Taming Tail Latency and Achieving Predictability

Twitter is accelerating its Pelikan Cache framework by using the Intel® Ethernet 800 Series Network Adapter with Application Device Queues (ADQ).

Delivering data from in-memory cache should be the fastest method among all possible remote sources in a data center. (As described by Wikipedia, cache is “a hardware or software component that stores data so that future requests for that data can be served faster; the data stored in a cache might be the result of an earlier computation or a copy of data stored elsewhere.”)

I have long held the belief that predictable latency is more important than throughput in a production environment for several reasons. Among them is the observation that you can horizontally scale your way toward any throughput target, but there is no easy fix for latency spikes. The importance of tail latency also increases with scale, in particular, the width of request fanouts. Production caches at Twitter adhere to a strict service-level objective (SLO) of p999 < 5 milliseconds (ms). In other words, our goal is to serve 99.9 percent of the requests under this amount of time.

Cache at Twitter

Twitter has been using and developing a variety of cache services for many years. Its data center environment consists of more than 400 cache clusters, running as tens of thousands of instances on thousands of hosts. These clusters are highly diverse in their data type, access pattern, object size, connection count, and throughput. A cache that works for Twitter must be fast and scalable, and it needs to be operationally stable and flexible.

An Open Source Cache Framework: Pelikan Cache

Based on our production observations about cache performance and how it is closely tied to network performance, we built Pelikan Cache— a modular caching framework that provides an expanding collection of cache services, and includes a common library for building those services. This framework approach allows us to quickly develop new features and protocols.

Pelikan Cache separates performance-sensitive processing from the less performance sensitive processing, and it separates different types of performance-sensitive processing from each other. Data request-response processing and connection establishment are assigned to the data plane (the “fast path”). Everything else is assigned to the control plane. Each major processing pipeline gets its own thread— worker, server, admin, and debug (see Figure 1).
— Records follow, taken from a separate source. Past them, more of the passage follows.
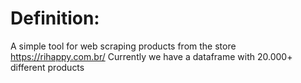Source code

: # Definition:
A simple tool for web scraping products from the store https://rihappy.com.br/
Currently we have a dataframe with 20.000+ different products
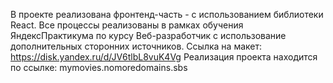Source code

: В проекте реализована фронтенд-часть - с использованием библиотеки React. Все процессы реализованы в рамках обучения ЯндексПрактикума по курсу Веб-разработчик с использование дополнительных сторонних источников. Ссылка на макет: https://disk.yandex.ru/d/JV6tlbL8vuK4Vg
Реализация проекта находится по ссылке: mymovies.nomoredomains.sbs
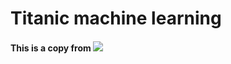 # Titanic machine learning

#### This is a copy from <a href="https://www.kaggle.com/code/showhand/titanic-machine-learning"><img src="https://www.kaggle.com/static/images/site-logo.svg"></a>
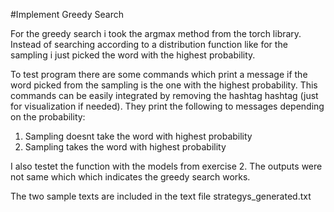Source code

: #Implement Greedy Search

For the greedy search i took the argmax method from the torch library. 
Instead of searching according to a distribution function like for the sampling i just picked the 
word with the highest probability. 

To test program there are some commands which print a message if the word picked from the sampling is the one
with the highest probability. This commands can be easily integrated by removing the hashtag hashtag (just for visualization if needed). 
They print the following to messages depending on the probability:
1. Sampling doesnt take the word with highest probability
2. Sampling takes the word with highest probability


I also testet the function with the models from exercise 2. The outputs were not same which which indicates the greedy search works. 

The two sample texts are  included in the text file strategys_generated.txt




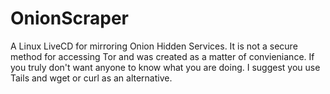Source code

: # OnionScraper
A Linux LiveCD for mirroring Onion Hidden Services.
It is not a secure method for accessing Tor and was created as a matter of convieniance. If you truly don't want anyone to know what you are doing. I suggest you use Tails and wget or curl as an alternative.
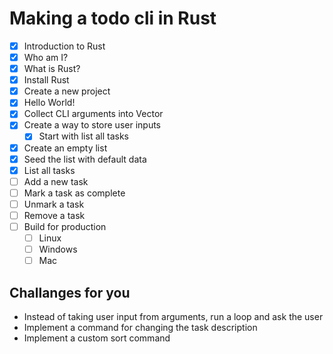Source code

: # Making a todo cli in Rust

* [x] Introduction to Rust
* [x] Who am I?
* [x] What is Rust?
* [x] Install Rust
* [x] Create a new project
* [x] Hello World!
* [x] Collect CLI arguments into Vector
* [x] Create a way to store user inputs
  * [x] Start with list all tasks
* [x] Create an empty list
* [x] Seed the list with default data
* [x] List all tasks
* [ ] Add a new task
* [ ] Mark a task as complete
* [ ] Unmark a task
* [ ] Remove a task
* [ ] Build for production
  * [ ] Linux
  * [ ] Windows
  * [ ] Mac 

## Challanges for you

* Instead of taking user input from arguments, run a loop and ask the user 
* Implement a command for changing the task description
* Implement a custom sort command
Pelikan Cache brings several benefits to Twitter’s caching:

Separation of control and data plane
Data plane operations are guaranteed to be nonblocking, using lockless data structures to deliver low latencies
Per-module configuration options and metrics that can be easily composed
Multiple storage and API protocol implementations, and the ability to easily combine and extend them
Low-overhead command logger that keeps up with full throughput and captures all request metadata for analysis

A Tail Out of Control

Despite fully optimizing for latency within the cache application itself, the tail—that small percentage of response times that take the longest compared to the overall response times—is often determined by system factors. The tail latency typically rises dramatically when packet rate and transmission control protocol (TCP) connection count are both high. Other factors can include suboptimal scheduling decisions from the scheduler (Completely Fair Scheduler, or CFS, is the default used at Twitter) and difficulty in achieving resource isolation in a shared, containerized environment. The fast path’s lack of isolation makes performance liable to degradation due to interrupt bursts, contention between applications, excessive CPU migration, and cache pollution.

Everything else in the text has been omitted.